A jury last year rejected Hall's claims at trial that his firing was racially motivated. Then-Circuit Judge Jay Moody reinstated him in June 2013 after a separate proceeding, ruling that the Police Department had not fired other officers who had acted similarly or worse than Hall.

Moody commuted Hall's punishment to a 30-day unpaid suspension and ordered that he be paid $24,558 in back pay, but he also ordered that Hall, who had been a sergeant, be reduced to rookie officer status.

After the ruling, court filings show, Hall complained to the judge that the city was figuring his seniority status from November 2011.

Invoking the city's employment agreement with the Fraternal Order of Police, Hall asked Moody to order the city to recognize his seniority as beginning in January 1995. Moody, now a federal judge, refused in a July 2013 ruling.

City lawyers argued that the judge's reinstatement order reset Hall's seniority at 2011.

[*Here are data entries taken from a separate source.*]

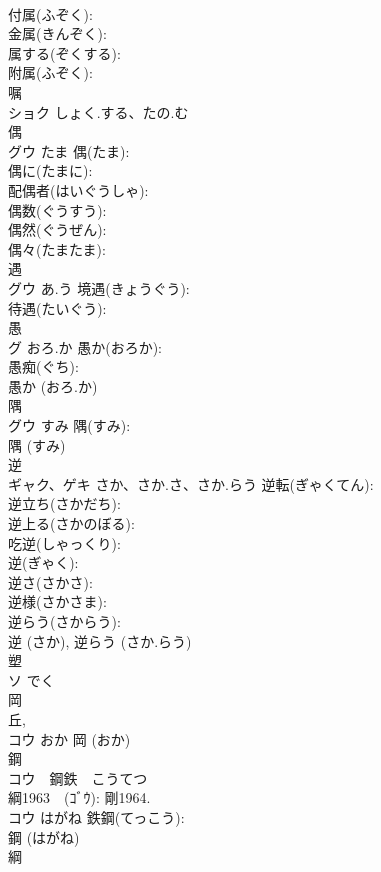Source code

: \documentclass[8pt]{extreport}
\begin{document}
\begin{CJK}{UTF8}{min}
\\	付属(ふぞく): 
\\	金属(きんぞく): 
\\	属する(ぞくする): 
\\	附属(ふぞく): 
\\	嘱			
\\	ショク	しょく.する、たの.む		
\\	偶			
\\	グウ	たま	偶(たま): 
\\	偶に(たまに): 
\\	配偶者(はいぐうしゃ): 
\\	偶数(ぐうすう): 
\\	偶然(ぐうぜん): 
\\	偶々(たまたま): 
\\	遇			
\\	グウ	あ.う	境遇(きょうぐう): 
\\	待遇(たいぐう): 
\\	愚			
\\	グ	おろ.か	愚か(おろか): 
\\	愚痴(ぐち): 
\\	愚か (おろ.か)
\\	隅			
\\	グウ	すみ	隅(すみ): 
\\	隅 (すみ)
\\	逆			
\\	ギャク、ゲキ	さか、さか.さ、さか.らう	逆転(ぎゃくてん): 
\\	逆立ち(さかだち): 
\\	逆上る(さかのぼる): 
\\	吃逆(しゃっくり): 
\\	逆(ぎゃく): 
\\	逆さ(さかさ): 
\\	逆様(さかさま): 
\\	逆らう(さからう): 
\\	逆 (さか), 逆らう (さか.らう)
\\	塑			
\\	ソ	でく		
\\	岡			
\\	丘, 
\\	コウ	おか		岡 (おか)
\\	鋼			
\\	コウ　鋼鉄　こうてつ
\\	綱1963　(ｺﾞｳ): 剛1964.	
\\	コウ	はがね	鉄鋼(てっこう): 
\\	鋼 (はがね)
\\	綱			

\end{CJK}
\end{document}
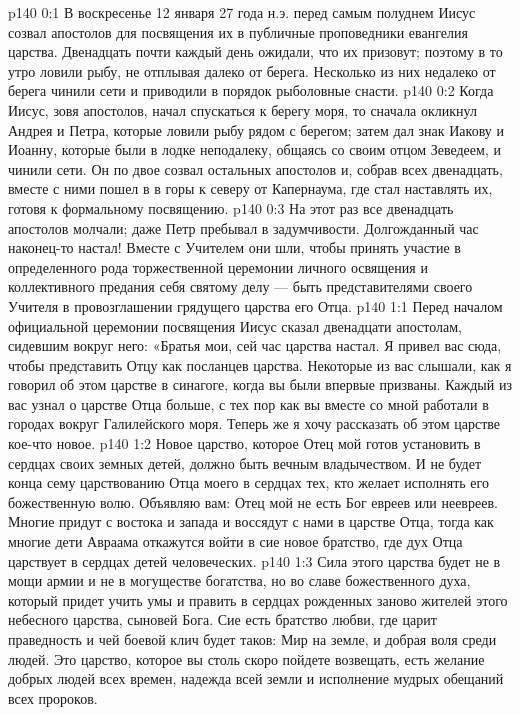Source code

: \author{Комиссия срединников}
\vs p140 0:1 В воскресенье 12 января 27 года н.э. перед самым полуднем Иисус созвал апостолов для посвящения их в публичные проповедники евангелия царства. Двенадцать почти каждый день ожидали, что их призовут; поэтому в то утро ловили рыбу, не отплывая далеко от берега. Несколько из них недалеко от берега чинили сети и приводили в порядок рыболовные снасти.
\vs p140 0:2 Когда Иисус, зовя апостолов, начал спускаться к берегу моря, то сначала окликнул Андрея и Петра, которые ловили рыбу рядом с берегом; затем дал знак Иакову и Иоанну, которые были в лодке неподалеку, общаясь со своим отцом Зеведеем, и чинили сети. Он по двое созвал остальных апостолов и, собрав всех двенадцать, вместе с ними пошел в в горы к северу от Капернаума, где стал наставлять их, готовя к формальному посвящению.
\vs p140 0:3 На этот раз все двенадцать апостолов молчали; даже Петр пребывал в задумчивости. Долгожданный час наконец\hyp{}то настал! Вместе с Учителем они шли, чтобы принять участие в определенного рода торжественной церемонии личного освящения и коллективного предания себя святому делу --- быть представителями своего Учителя в провозглашении грядущего царства его Отца.
\vs p140 1:1 Перед началом официальной церемонии посвящения Иисус сказал двенадцати апостолам, сидевшим вокруг него: «Братья мои, сей час царства настал. Я привел вас сюда, чтобы представить Отцу как посланцев царства. Некоторые из вас слышали, как я говорил об этом царстве в синагоге, когда вы были впервые призваны. Каждый из вас узнал о царстве Отца больше, с тех пор как вы вместе со мной работали в городах вокруг Галилейского моря. Теперь же я хочу рассказать об этом царстве кое\hyp{}что новое.
\vs p140 1:2 Новое царство, которое Отец мой готов установить в сердцах своих земных детей, должно быть вечным владычеством. И не будет конца сему царствованию Отца моего в сердцах тех, кто желает исполнять его божественную волю. Объявляю вам: Отец мой не есть Бог евреев или неевреев. Многие придут с востока и запада и воссядут с нами в царстве Отца, тогда как многие дети Авраама откажутся войти в сие новое братство, где дух Отца царствует в сердцах детей человеческих.
\vs p140 1:3 Сила этого царства будет не в мощи армии и не в могуществе богатства, но во славе божественного духа, который придет учить умы и править в сердцах рожденных заново жителей этого небесного царства, сыновей Бога. Сие есть братство любви, где царит праведность и чей боевой клич будет таков: Мир на земле, и добрая воля среди людей. Это царство, которое вы столь скоро пойдете возвещать, есть желание добрых людей всех времен, надежда всей земли и исполнение мудрых обещаний всех пророков.
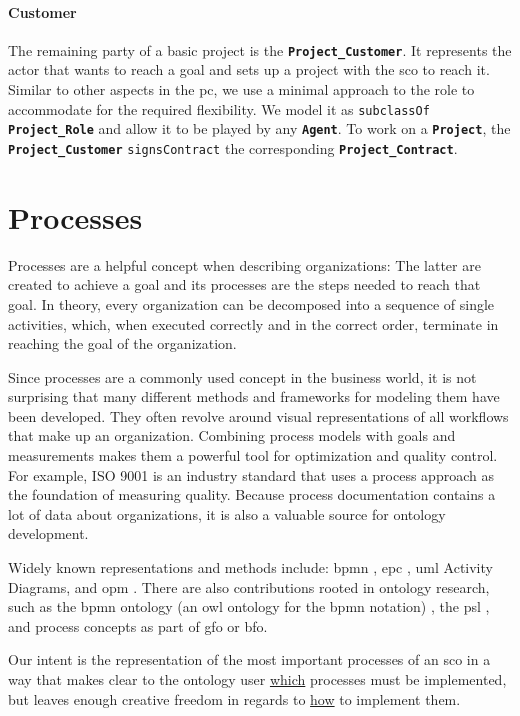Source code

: \documentclass[a4paper, DIV=13, BCOR=0cm]{scrbook}
\newcommand{\class}[1]{\texttt{\textbf{#1}}}
\newcommand{\relation}[1]{\texttt{#1}}
\begin{document}
\paragraph{Customer}
The remaining party of a basic project is the \class{Project\_Customer}. It represents the actor that wants to reach a goal and sets up a project with the \gls{sco} to reach it. Similar to other aspects in the \gls{pc}, we use a minimal approach to the role to accommodate for the required flexibility. We model it as \relation{subclassOf} \class{Project\_Role} and allow it to be played by any \class{Agent}. To work on a \class{Project}, the \class{Project\_Customer} \relation{signsContract} the corresponding \class{Project\_Contract}.

\section{Processes}
\label{processes}
Processes are a helpful concept when describing organizations: The latter are created to achieve a goal and its processes are the steps needed to reach that goal. \cite[p.\,5, Definition 1.1]{Weske:2019aa} In theory, every organization can be decomposed into a sequence of single activities, which, when executed correctly and in the correct order, terminate in reaching the goal of the organization.

Since processes are a commonly used concept in the business world, it is not surprising that many different methods and frameworks for modeling them have been developed. They often revolve around visual representations of all workflows that make up an organization. Combining process models with goals and measurements makes them a powerful tool for optimization and quality control. For example, ISO 9001 is an industry standard that uses a process approach as the foundation of measuring quality. \cite{iso-process-approach} Because process documentation contains a lot of data about organizations, it is also a valuable source for ontology development.

Widely known representations and methods include: \gls{bpmn} \cite{iso2013iec}, \gls{epc} \cite{scheer2013aris}, \gls{uml} \cite{iso2005iec} Activity Diagrams, and \gls{opm} \cite{iso2015iso}. There are also contributions rooted in ontology research, such as the \gls{bpmn} ontology (an \gls{owl} ontology for the \gls{bpmn} notation) \cite{2014foisbpmn}, the \gls{psl} \cite{pouchard2005iso}, and process concepts as part of \gls{gfo} or \gls{bfo}.

Our intent is the representation of the most important processes of an \gls{sco} in a way that makes clear to the ontology user \underline{which} processes must be implemented, but leaves enough creative freedom in regards to \underline{how} to implement them.
\end{document}
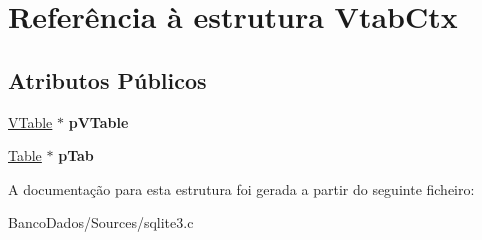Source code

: \hypertarget{struct_vtab_ctx}{\section{Referência à estrutura Vtab\-Ctx}
\label{struct_vtab_ctx}
}
\subsection*{Atributos Públicos}
\begin{DoxyCompactItemize}
\item 
\hypertarget{struct_vtab_ctx_a99bbe533ea0423138d7dddba5aa662b8}{\hyperlink{struct_v_table}{V\-Table} $\ast$ {\bfseries p\-V\-Table}}\label{struct_vtab_ctx_a99bbe533ea0423138d7dddba5aa662b8}

\item 
\hypertarget{struct_vtab_ctx_a4040cb18a83afebad0ad7e7f20572b09}{\hyperlink{struct_table}{Table} $\ast$ {\bfseries p\-Tab}}\label{struct_vtab_ctx_a4040cb18a83afebad0ad7e7f20572b09}

\end{DoxyCompactItemize}


A documentação para esta estrutura foi gerada a partir do seguinte ficheiro\-:\begin{DoxyCompactItemize}
\item 
Banco\-Dados/\-Sources/sqlite3.\-c\end{DoxyCompactItemize}
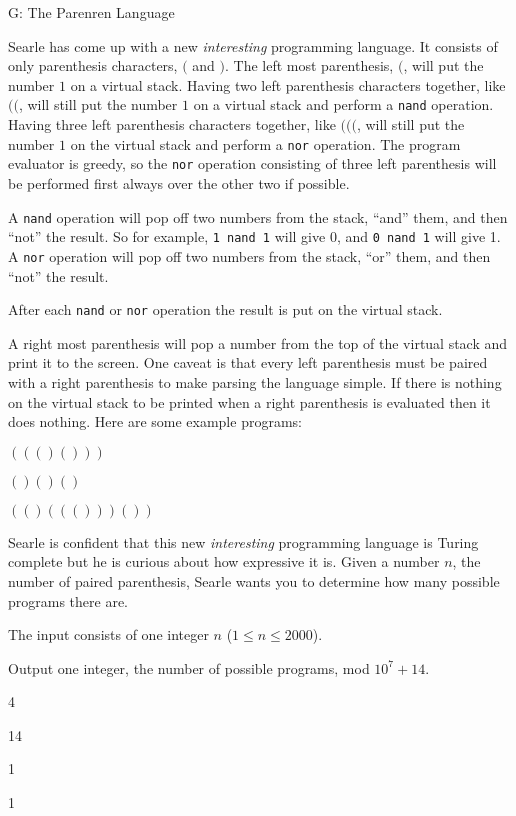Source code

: \begin{problem}{G: The Parenren Language}

Searle has come up with a new \textit{interesting} programming language.
It consists of only parenthesis characters, $($ and $)$.
The left most parenthesis, $($, will put the number $1$ on a virtual stack.
Having two left parenthesis characters together, like $(($, will still put the number $1$ on a virtual stack and perform a \texttt{nand} operation.
Having three left parenthesis characters together, like $((($, will still put the number $1$ on the virtual stack and perform a \texttt{nor} operation.
The program evaluator is greedy, so the \texttt{nor} operation consisting of three left parenthesis will be performed first always over the other two if possible.

A \texttt{nand} operation will pop off two numbers from the stack, ``and'' them, and then ``not'' the result.
So for example, \texttt{1 nand 1} will give 0, and \texttt{0 nand 1} will give 1.
A \texttt{nor} operation will pop off two numbers from the stack, ``or'' them, and then ``not'' the result.

After each \texttt{nand} or \texttt{nor} operation the result is put on the virtual stack.

A right most parenthesis will pop a number from the top of the virtual stack and print it to the screen.
One caveat is that every left parenthesis must be paired with a right parenthesis to make parsing the language simple.
If there is nothing on the virtual stack to be printed when a right parenthesis is evaluated then it does nothing.
Here are some example programs:

$((()()))$

$()()()$

$(()((()))())$

Searle is confident that this new \textit{interesting} programming language is Turing complete but he is curious about how expressive it is.
Given a number $n$, the number of paired parenthesis, Searle wants you to determine how many possible programs there are.
\end{problem}

\begin{formalin}
The input consists of one integer $n$ ($1 \leq n \leq 2000$).
\end{formalin}

\begin{formalout}
Output one integer, the number of possible programs, mod $10^7 + 14$.
\end{formalout}

\begin{datain}
4
\end{datain}
\begin{dataout}
14
\end{dataout}

\begin{datain}
1
\end{datain}
\begin{dataout}
1
\end{dataout}
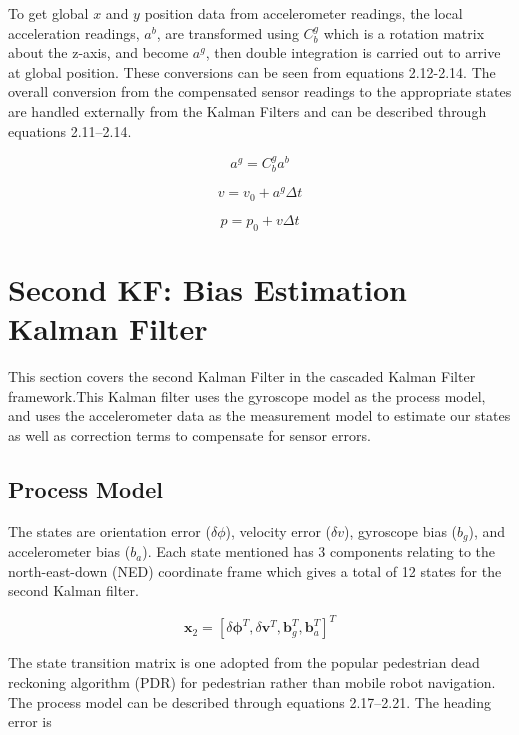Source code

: To get global $x$ and $y$ position data from 
accelerometer readings, the local acceleration readings, $a^b$, are transformed using 
$C^g_b$ which is a rotation matrix about the z-axis, and become $a^g$, then double 
integration is carried out to arrive at global position. These conversions can be 
seen from equations 2.12-2.14. The overall conversion from the 
compensated sensor readings to the appropriate states are handled externally from 
the Kalman Filters and can be described through equations 2.11--2.14.

\begin{equation}
  a^g =  C^g_b a^b
\end{equation}

\begin{equation}
  v = v_0 + a^g \Delta t
\end{equation}

\begin{equation}
  p = p_0 + v \Delta t
\end{equation}


\section{Second KF: Bias Estimation Kalman Filter}

This section covers the second Kalman Filter in the cascaded Kalman Filter 
framework.This Kalman filter uses the gyroscope model as the process model, 
and uses the accelerometer data as the measurement model to estimate our 
states as well as correction terms to compensate for sensor errors.

\subsection{Process Model}

The states are orientation error ($\delta\phi$), velocity error ($\delta v$), 
gyroscope bias ($b_g$), and accelerometer bias ($b_a$). Each state mentioned has 3 
components relating to the north-east-down (NED) coordinate frame which gives a 
total of 12 states for the second Kalman filter.

\begin{equation}
  \boldsymbol{x}_2 = [\delta\boldsymbol{\phi}^T, \delta\boldsymbol{v}^T,
       \boldsymbol{b}^T_g, \boldsymbol{b}^T_a]^T
\end{equation}

The state transition matrix is one adopted from the popular pedestrian dead 
reckoning algorithm (PDR) for pedestrian rather than mobile robot navigation. The 
process model can be described through equations 2.17--2.21. The heading error is 

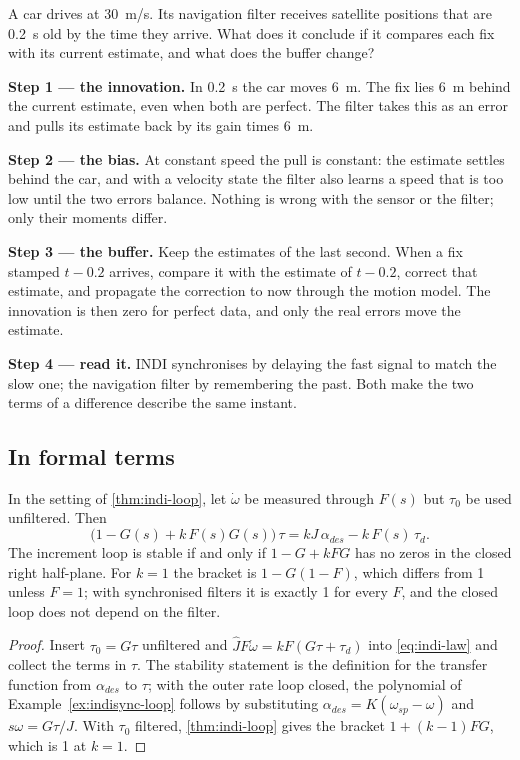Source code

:\begin{example}
\label{ex:indisync-gnss}
A car drives at \SI{30}{m/s}. Its navigation filter receives satellite positions that are \SI{0.2}{s} old by the time they arrive. What does it conclude if it compares each fix with its current estimate, and what does the buffer change?

\textbf{Step 1 — the innovation.} In \SI{0.2}{s} the car moves \SI{6}{m}. The fix lies \SI{6}{m} behind the current estimate, even when both are perfect. The filter takes this as an error and pulls its estimate back by its gain times \SI{6}{m}.

\textbf{Step 2 — the bias.} At constant speed the pull is constant: the estimate settles behind the car, and with a velocity state the filter also learns a speed that is too low until the two errors balance. Nothing is wrong with the sensor or the filter; only their moments differ.

\textbf{Step 3 — the buffer.} Keep the estimates of the last second. When a fix stamped $t - 0.2$ arrives, compare it with the estimate of $t - 0.2$, correct that estimate, and propagate the correction to now through the motion model. The innovation is then zero for perfect data, and only the real errors move the estimate.

\textbf{Step 4 — read it.} INDI synchronises by delaying the fast signal to match the slow one; the navigation filter by remembering the past. Both make the two terms of a difference describe the same instant.
\end{example}

\subsection{In formal terms}

\begin{theorem}
\label{thm:indisync-loop}
In the setting of \cref{thm:indi-loop}, let $\dot\omega$ be measured through $F(s)$ but $\tau_0$ be used unfiltered. Then
\begin{equation*}
  \big(1 - G(s) + k\,F(s)G(s)\big)\,\tau = kJ\,\alpha_{des} - k\,F(s)\,\tau_d .
\end{equation*}
The increment loop is stable if and only if $1 - G + kFG$ has no zeros in the closed right half-plane. For $k = 1$ the bracket is $1 - G(1 - F)$, which differs from 1 unless $F = 1$; with synchronised filters it is exactly 1 for every $F$, and the closed loop does not depend on the filter.
\end{theorem}
\begin{proof}
Insert $\tau_0 = G\tau$ unfiltered and $\hat J F\dot\omega = kF(G\tau + \tau_d)$ into \cref{eq:indi-law} and collect the terms in $\tau$. The stability statement is the definition for the transfer function from $\alpha_{des}$ to $\tau$; with the outer rate loop closed, the polynomial of Example~\ref{ex:indisync-loop} follows by substituting $\alpha_{des} = K(\omega_{sp} - \omega)$ and $s\omega = G\tau/J$. With $\tau_0$ filtered, \cref{thm:indi-loop} gives the bracket $1 + (k - 1)FG$, which is 1 at $k = 1$.
\end{proof}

The city stated in court files that the reduced seniority for Hall is exactly what the judge intended, pointing out that the judge ordered Hall to be reinstated as a rookie officer, beginning Oct. 10, 2011, and that subsequent pay increases be based on that time frame.

"It is my intention that he work his way back up through the ranks starting as a probationary officer," Moody wrote to the sides in an email announcing his ruling.